Donald Trump recently accused Hillary Clinton and the Democratic Party of intentionally scheduling two of this fall’s three presidential debates to coincide with a pair of primetime NFL games. The claim is false—the nonpartisan Commission on Presidential Debates announced the dates and locations in September 2015, long before either party had determined its nominee—but it got us wondering whether Trump will be in a position to dictate debate terms when the candidates square off for the first time next month. To find out, we asked Alan Schroeder, journalism professor and author of Presidential Debates: Risky Business on the Campaign Trail.
You compare Trump to a show business impresario in a Huffington Post piece on the 2016 presidential debates, writing that he will “have opinions regarding format, timing, moderators, and other production details.” What, if any, leverage will he have when it comes to making demands about the debates?
If Trump’s standing in the polls were to give him a comfortable lead, he might conceivably be in a position to dictate terms on some of these production points. What generally happens is that the two sides accept the terms that have been laid out in advance by the debate commission—things like when and where the debates will take place, with which moderator, and under which format. When incumbent President Clinton had a safe lead in 1996, he managed to gain concessions from the other side—two debates instead of three—but this kind of strong-arming is rare. Over the past few days Trump has been denouncing the debates as “rigged,” which many observers interpret as a preemptive attempt to get out of participating.
In that Huffington Post piece, you note that Mitt Romney submitted to “16 full-scale, real-time mock debates under cameras and lights” in preparation for the 2012 presidential debates. As an expert on the history of presidential debates, what tips would you offer to Clinton and Trump?
For Clinton the key challenge is to expect absolutely anything and everything from her opponent, because there is no precedent for a debater like Donald Trump. He will try to rattle her, and she must remain unrattled. She also needs to fully prepare herself vis-à-vis Trump’s record. He does not like to be challenged, particularly by a woman, so that’s what she ought to do. As for Trump, he really needs to pursue some basic self-education about the issues of the day, especially geopolitical issues, because that’s his weakness. Thus far, however, he has shown no inclination to do so. Some candidates simply don’t have it in them to prepare—Trump is one of them. Yet the stakes are too high for any debater to wing it.
In the new edition of your book Presidential Debates: Risky Business on the Campaign Trail, you analyze the crucial role that social media and contemporary news outlets had in shaping the design and reception of the 2008 and 2012 presidential debates. How has social media and the 24-hour news cycle changed the design of the debates since Richard Nixon and John F. Kennedy squared off in the first televised presidential debate in the fall of 1960?
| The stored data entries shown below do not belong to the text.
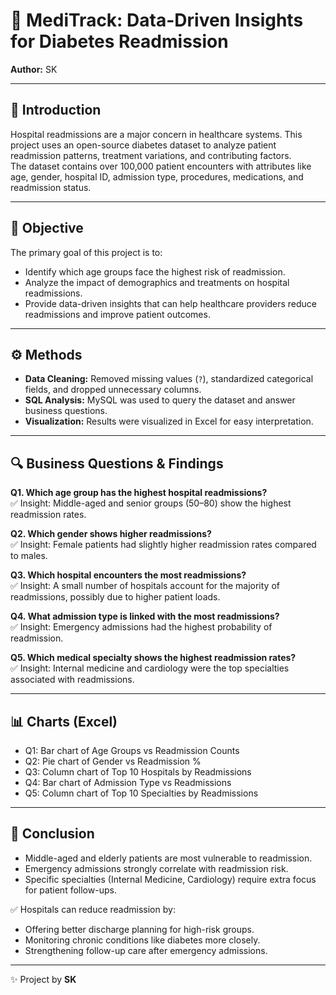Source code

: # 🏥 MediTrack: Data-Driven Insights for Diabetes Readmission

**Author:** SK  

---

## 📌 Introduction  
Hospital readmissions are a major concern in healthcare systems. This project uses an open-source diabetes dataset to analyze patient readmission patterns, treatment variations, and contributing factors.  
The dataset contains over 100,000 patient encounters with attributes like age, gender, hospital ID, admission type, procedures, medications, and readmission status.

---

## 🎯 Objective  
The primary goal of this project is to:  
- Identify which age groups face the highest risk of readmission.  
- Analyze the impact of demographics and treatments on hospital readmissions.  
- Provide data-driven insights that can help healthcare providers reduce readmissions and improve patient outcomes.  

---

## ⚙️ Methods  
- **Data Cleaning:** Removed missing values (`?`), standardized categorical fields, and dropped unnecessary columns.  
- **SQL Analysis:** MySQL was used to query the dataset and answer business questions.  
- **Visualization:** Results were visualized in Excel for easy interpretation.  

---

## 🔍 Business Questions & Findings  

**Q1. Which age group has the highest hospital readmissions?**  
✅ Insight: Middle-aged and senior groups (50–80) show the highest readmission rates.  

**Q2. Which gender shows higher readmissions?**  
✅ Insight: Female patients had slightly higher readmission rates compared to males.  

**Q3. Which hospital encounters the most readmissions?**  
✅ Insight: A small number of hospitals account for the majority of readmissions, possibly due to higher patient loads.  

**Q4. What admission type is linked with the most readmissions?**  
✅ Insight: Emergency admissions had the highest probability of readmission.  

**Q5. Which medical specialty shows the highest readmission rates?**  
✅ Insight: Internal medicine and cardiology were the top specialties associated with readmissions.  

---

## 📊 Charts (Excel)  
- Q1: Bar chart of Age Groups vs Readmission Counts  
- Q2: Pie chart of Gender vs Readmission %  
- Q3: Column chart of Top 10 Hospitals by Readmissions  
- Q4: Bar chart of Admission Type vs Readmissions  
- Q5: Column chart of Top 10 Specialties by Readmissions  

---

## 📌 Conclusion  
- Middle-aged and elderly patients are most vulnerable to readmission.  
- Emergency admissions strongly correlate with readmission risk.  
- Specific specialties (Internal Medicine, Cardiology) require extra focus for patient follow-ups.  

✅ Hospitals can reduce readmission by:  
- Offering better discharge planning for high-risk groups.  
- Monitoring chronic conditions like diabetes more closely.  
- Strengthening follow-up care after emergency admissions.  

---

✨ Project by **SK**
Debate reaction used to be something that happened after the program went off the air. With Twitter and other social media, that reaction has moved into real time. The campaigns know this, so they are much more invested in coming out of the box strong from the moment the debate begins. They also try to plant specific lines that will catch fire as hashtags and video clips, even before the debate is over. So although the basic structure of presidential debates has not changed, the way audiences view those debates has undergone a dramatic transformation. Debates have always taken place under a spotlight, but the spotlight is now harsher than ever.